How adversarial examples exploit machine learning algorithms

Machine Learning models go through training phases, during which they “learn” how to identify what they “see” and accomplish various functions. During training, they are shown images and corresponding labels. The system then examines the pixels in the images and creates settings so that it can link each image/pixel value with the correct label. Adversarial examples take an image that has a certain number of pixels and change it. Changing the number of pixels makes the ML algorithm read the image in an incorrect way.

One well-known example of this is when Google researchers showed that a popular object detection algorithm looked at two nearly-identical pictures of pandas, but classified one image as a panda and the other as a gibbon. To the human eye, both images looked like identical pandas, but someone had manipulated one image so that the ML algorithm thought it was a gibbon. 

To top it off, the algorithm showed that it was 57.7% confident that one image was a panda, and 99.3% confident that the other was a gibbon. In other words, it was nearly 100% confident that one of its classifications was right when it was actually 100% wrong.

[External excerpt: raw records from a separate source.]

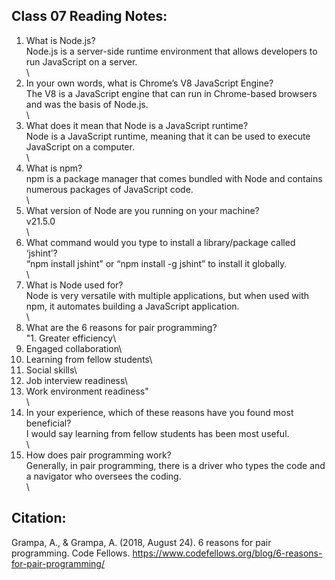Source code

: ## Class 07 Reading Notes:


1. What is Node.js?\
Node.js is a server-side runtime environment that allows developers to run JavaScript on a server.\
\
2. In your own words, what is Chrome’s V8 JavaScript Engine?\
The V8 is a JavaScript engine that can run in Chrome-based browsers and was the basis of Node.js.\
\
3. What does it mean that Node is a JavaScript runtime?\
Node is a JavaScript runtime, meaning that it can be used to execute JavaScript on a computer.\
\
4. What is npm?\
npm is a package manager that comes bundled with Node and contains numerous packages of JavaScript code.\
\
5. What version of Node are you running on your machine?\
v21.5.0\
\
6. What command would you type to install a library/package called ‘jshint’?\
“npm install jshint” or “npm install -g jshint” to install it globally.\
\
7. What is Node used for?\
Node is very versatile with multiple applications, but when used with npm, it automates building a JavaScript application.\
\
6. What are the 6 reasons for pair programming?\
"1. Greater efficiency\
2. Engaged collaboration\
3. Learning from fellow students\
4. Social skills\
5. Job interview readiness\
6. Work environment readiness"\
\
8. In your experience, which of these reasons have you found most beneficial?\
I would say learning from fellow students has been most useful.\
\
9. How does pair programming work?\
Generally, in pair programming, there is a driver who types the code and a navigator who oversees the coding.\
\
## Citation:
Grampa, A., & Grampa, A. (2018, August 24). 6 reasons for pair programming. Code Fellows. https://www.codefellows.org/blog/6-reasons-for-pair-programming/ 

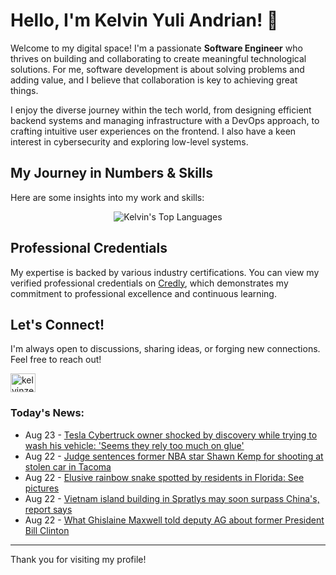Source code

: # Hello, I'm Kelvin Yuli Andrian! 👋

Welcome to my digital space! I'm a passionate **Software Engineer** who thrives on building and collaborating to create meaningful technological solutions. For me, software development is about solving problems and adding value, and I believe that collaboration is key to achieving great things.

I enjoy the diverse journey within the tech world, from designing efficient backend systems and managing infrastructure with a DevOps approach, to crafting intuitive user experiences on the frontend. I also have a keen interest in cybersecurity and exploring low-level systems.

## My Journey in Numbers & Skills

Here are some insights into my work and skills:

<p align="center">
  <img src="https://github-readme-stats.vercel.app/api/top-langs/?username=kelvinzer0&layout=compact&theme=radical" alt="Kelvin's Top Languages" />
</p>

## Professional Credentials

My expertise is backed by various industry certifications. You can view my verified professional credentials on [Credly](https://www.credly.com/users/kelvin-yuli-andrian/badges), which demonstrates my commitment to professional excellence and continuous learning.

## Let's Connect!

I'm always open to discussions, sharing ideas, or forging new connections. Feel free to reach out!

<p align="left">
    <a href="https://linkedin.com/in/kelvinzero" target="blank"><img align="center" src="https://cdn.jsdelivr.net/npm/simple-icons@3.0.1/icons/linkedin.svg" alt="kelvinzero" height="30" width="40" /></a>
</p>

### Today's News:

<!-- feed start -->
- Aug 23 - [Tesla Cybertruck owner shocked by discovery while trying to wash his vehicle: 'Seems they rely too much on glue'](https://autos.yahoo.com/articles/tesla-cybertruck-owner-shocked-discovery-004500466.html)
- Aug 22 - [Judge sentences former NBA star Shawn Kemp for shooting at stolen car in Tacoma](https://www.yahoo.com/news/articles/judge-sentences-former-nba-star-222547673.html)
- Aug 22 - [Elusive rainbow snake spotted by residents in Florida: See pictures](https://www.yahoo.com/news/articles/elusive-rainbow-snake-spotted-residents-213937983.html)
- Aug 22 - [Vietnam island building in Spratlys may soon surpass China's, report says](https://www.yahoo.com/news/articles/vietnam-island-building-spratlys-may-204550371.html)
- Aug 22 - [What Ghislaine Maxwell told deputy AG about former President Bill Clinton](https://www.yahoo.com/news/articles/ghislaine-maxwell-told-deputy-ag-202000641.html)
<!-- feed end -->

---

Thank you for visiting my profile!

The above example is fairly benign. It is not a life and death situation if an image is identified as a panda or gibbon. Rather, it is an illustration of the potential vulnerabilities of ML systems. There are many other situations in which the mis-identification of a certain object can literally be life-threatening. For example, ML systems that run autonomous cars must be able to identify the things they see. Stop signs, speed limit signs, pedestrian crosswalks, etc. If an adversarial attack changes the pixel values of a stop sign so that the ML algorithm sees something else, or nothing at all, the driver would be in grave danger. Unfortunately, these are the types of adversarial attacks that cybersecurity experts are worried about today.

Detecting adversarial attacks

Microsoft, IBM, MITRE, Nvidia, and nine other organizations have teamed up to confront the threat of adversarial attacks. They developed a framework called the Adversarial ML Threat Matrix, a guide to help security teams detect and respond to these types of attacks. Still in its early stages, the Adversarial ML Threat Matrix is in the style of ATT&CK, a popular guide developed by MITRE for cybersecurity experts that outlines cybersecurity threats.

The Matrix includes documented techniques that hackers use to attack digital infrastructures of ML systems. The vulnerabilities of ML systems differ greatly from those of other technologies, and traditional cybersecurity tools are not necessarily designed to detect them. The ML Threat Matrix also includes a set of case studies to help companies understand what they are up against. The case studies include examples of how hackers used adversarial attacks to poison data, bypass spam detectors, and force AI systems to reveal confidential data.

While there is no easy solution at this point, the creators of the ML Threat Matrix hope that it will generate awareness of adversarial attacks and encourage security teams to beef up this area of security.